The principal vehicle of Paix et Liberté‘s campaigning activities was the propaganda poster. Aggressively & unashamedly anti-Communist in both content & message, on average the organisation ran 3 different poster campaigns per month between 1950 and 1955. Each individual poster print run numbered several hundred thousand copies which were distributed and displayed across the whole of France.

This particular design offers a strident riposte to the widely-circulated rumour that bacteriological weapons had been employed by the newly-founded NATO organisation against its Chinese & North Korean adversaries in the Korean War theatre from 1950 onwards. There were numerous accusations that American planes operating from bases in Okinawa & carrying deadly payloads of bacteriologically infected insects had flown secret bombing missions over Communist-held Korean territory during 1950-1. These were later investigated by an International Scientific Commission established by the World Peace Council in 1952.

So here this new bacteriological warfare is unleashed upon France itself. The poster’s wording makes a clever double-entendre and wordplay comparing highly dangerous & infectious “coccobacilli“, already well-known to scientific bacteriology, with “cocobacilli” (spelt with one c) – coco being a well-known pejorative French slang word for a communist.

These deadly & dangerously infectious communist bacteria appear in the form of a plague of eleven zoomorphic insect and flea-like creatures, each an easily identifiable caricature of one of the leading figures of the PCF. They are distributed widely across the entire territory of France via the medium of a large megaphone positioned on the country’s north-eastern border. Behind the mouthpiece we see the features of Russian Communist leader Josef Stalin, symbolically representing the Kremlin’s hate-filled anti-western propaganda machine. On the rim of the megaphone sits the insect-like form of PCF President, Maurice Thorez [1900-1964], cocobacilli No.1, according to the key in the lower left corner. His close proximity to the Russian leader and clear representation as a Stalinist stooge & regional puppet was actually closer to the truth than it may have seemed, as Thorez had in fact suffered a serious stroke in 1950 and actually spent the following three years in Moscow recovering from his illness under the care of a dedicated team of Russian doctors.

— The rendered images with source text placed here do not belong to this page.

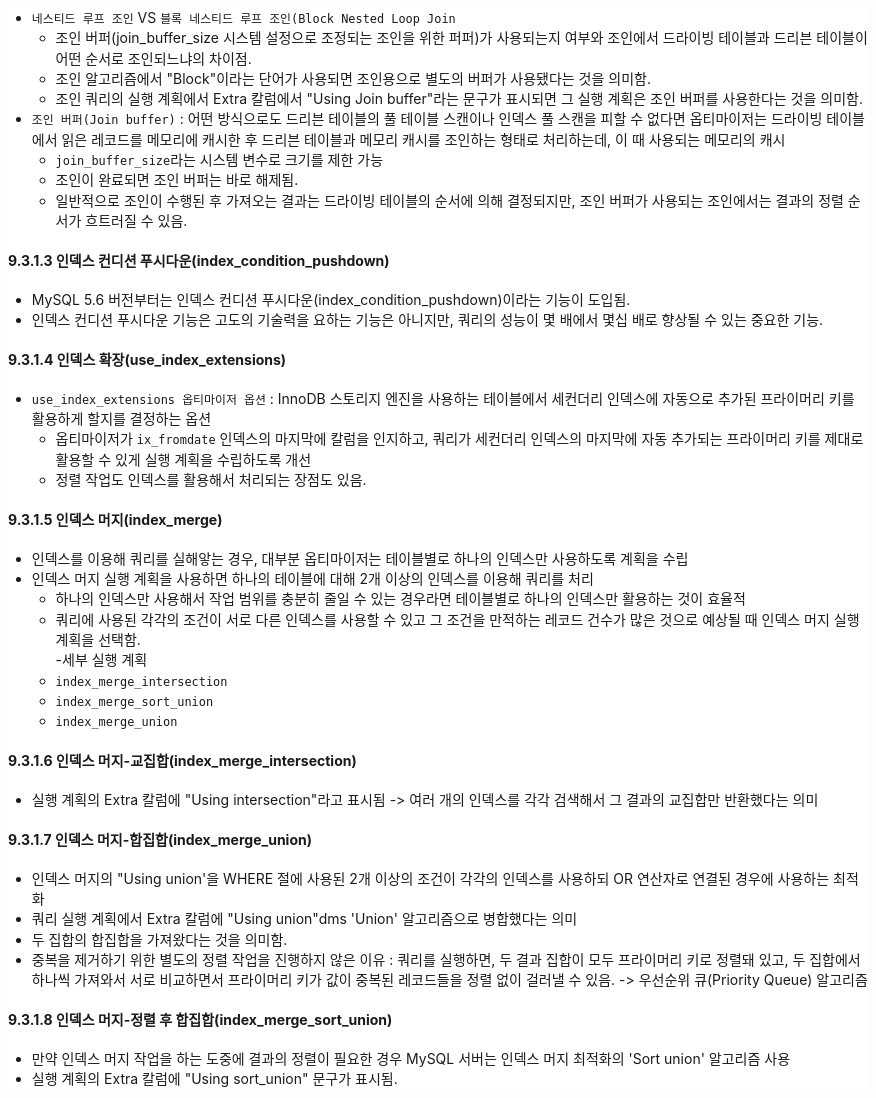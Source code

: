 - `네스티드 루프 조인` VS `블록 네스티드 루프 조인(Block Nested Loop Join`
    - 조인 버퍼(join_buffer_size 시스템 설정으로 조정되는 조인을 위한 퍼퍼)가 사용되는지 여부와 조인에서 드라이빙 테이블과 드리븐 테이블이 어떤 순서로 조인되느냐의 차이점.
    - 조인 알고리즘에서 "Block"이라는 단어가 사용되면 조인용으로 별도의 버퍼가 사용됐다는 것을 의미함.
    - 조인 쿼리의 실행 계획에서 Extra 칼럼에서 "Using Join buffer"라는 문구가 표시되면 그 실행 계획은 조인 버퍼를 사용한다는 것을 의미함.
      <br>
- `조인 버퍼(Join buffer)`
  : 어떤 방식으로도 드리븐 테이블의 풀 테이블 스캔이나 인덱스 풀 스캔을 피할 수 없다면 옵티마이저는 드라이빙 테이블에서 읽은 레코드를 메모리에 캐시한 후 드리븐 테이블과 메모리 캐시를 조인하는 형태로 처리하는데, 이 때 사용되는 메모리의 캐시
  - `join_buffer_size`라는 시스템 변수로 크기를 제한 가능
  - 조인이 완료되면 조인 버퍼는 바로 해제됨.
  - 일반적으로 조인이 수행된 후 가져오는 결과는 드라이빙 테이블의 순서에 의해 결정되지만, 조인 버퍼가 사용되는 조인에서는 결과의 정렬 순서가 흐트러질 수 있음.

#### 9.3.1.3 인덱스 컨디션 푸시다운(index_condition_pushdown)
- MySQL 5.6 버전부터는 인덱스 컨디션 푸시다운(index_condition_pushdown)이라는 기능이 도입됨.
- 인덱스 컨디션 푸시다운 기능은 고도의 기술력을 요하는 기능은 아니지만, 쿼리의 성능이 몇 배에서 몇십 배로 향상될 수 있는 중요한 기능.

#### 9.3.1.4 인덱스 확장(use_index_extensions)
- `use_index_extensions 옵티마이저 옵션`
  : InnoDB 스토리지 엔진을 사용하는 테이블에서 세컨더리 인덱스에 자동으로 추가된 프라이머리 키를 활용하게 할지를 결정하는 옵션
  - 옵티마이저가 `ix_fromdate` 인덱스의 마지막에 칼럼을 인지하고, 쿼리가 세컨더리 인덱스의 마지막에 자동 추가되는 프라이머리 키를 제대로 활용할 수 있게 실행 계획을 수립하도록 개선
  - 정렬 작업도 인덱스를 활용해서 처리되는 장점도 있음.

#### 9.3.1.5 인덱스 머지(index_merge)
- 인덱스를 이용해 쿼리를 실해앟는 경우, 대부분 옵티마이저는 테이블별로 하나의 인덱스만 사용하도록 계획을 수립
- 인덱스 머지 실행 계획을 사용하면 하나의 테이블에 대해 2개 이상의 인덱스를 이용해 쿼리를 처리
    - 하나의 인덱스만 사용해서 작업 범위를 충분히 줄일 수 있는 경우라면 테이블별로 하나의 인덱스만 활용하는 것이 효율적
    - 쿼리에 사용된 각각의 조건이 서로 다른 인덱스를 사용할 수 있고 그 조건을 만적하는 레코드 건수가 많은 것으로 예상될 때 인덱스 머지 실행 계획을 선택함.
      <br>
      -세부 실행 계획
    - `index_merge_intersection`
    - `index_merge_sort_union`
    - `index_merge_union`

#### 9.3.1.6 인덱스 머지-교집합(index_merge_intersection)
- 실행 계획의 Extra 칼럼에 "Using intersection"라고 표시됨
  -> 여러 개의 인덱스를 각각 검색해서 그 결과의 교집합만 반환했다는 의미

#### 9.3.1.7 인덱스 머지-합집합(index_merge_union)
- 인덱스 머지의 "Using union'을 WHERE 절에 사용된 2개 이상의 조건이 각각의 인덱스를 사용하되 OR 연산자로 연결된 경우에 사용하는 최적화
- 쿼리 실행 계획에서 Extra 칼럼에 "Using union"dms 'Union' 알고리즘으로 병합했다는 의미
- 두 집합의 합집합을 가져왔다는 것을 의미함.
- 중복을 제거하기 위한 별도의 정렬 작업을 진행하지 않은 이유
  : 쿼리를 실행하면, 두 결과 집합이 모두 프라이머리 키로 정렬돼 있고, 두 집합에서 하나씩 가져와서 서로 비교하면서 프라이머리 키가 값이 중복된 레코드들을 정렬 없이 걸러낼 수 있음.
  -> 우선순위 큐(Priority Queue) 알고리즘

#### 9.3.1.8 인덱스 머지-정렬 후 합집합(index_merge_sort_union)
- 만약 인덱스 머지 작업을 하는 도중에 결과의 정렬이 필요한 경우 MySQL 서버는 인덱스 머지 최적화의 'Sort union' 알고리즘 사용
- 실행 계획의 Extra 칼럼에 "Using sort_union" 문구가 표시됨.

Interestingly Thorez is also shown connected by a string to his wife, Jeannette Vermeersch [1910-2001], No.III. A Communist activist, she was also for many years a member of the French National Assembly. She is the only woman depicted amongst the eleven Communist “cocobacilles”. Amongst the other figures depicted are the French scientist and intellectual, Frédéric Joliot-Curie [1900-1958] (No.VIII), who with his wife Irène, had won the Nobel Prize for Chemistry in 1935.

During Thorez long absense in Moscow the day-to-day direction of the PCF devolved to his deputy, Jacques Duclos (No.VI). Under Duclos’ leadership between 1952 and 1954 the PCF was riven by increasingly acriminious internal power struggles which resulted in the expulsion of several of the party figures depicted here, including Charles Tillon (No.VII), André Marty (No.II) and Auguste Lecoeur (No.XI).

There is little sign of that forthcoming disgrace or political disunity in this striking design, which also helps to more precisely date the publication of this poster to around 1951.  It also seems to have been issued in a number of different sizes and formats, including a much smaller colour-printed flyer (circa 10 x 15 cms).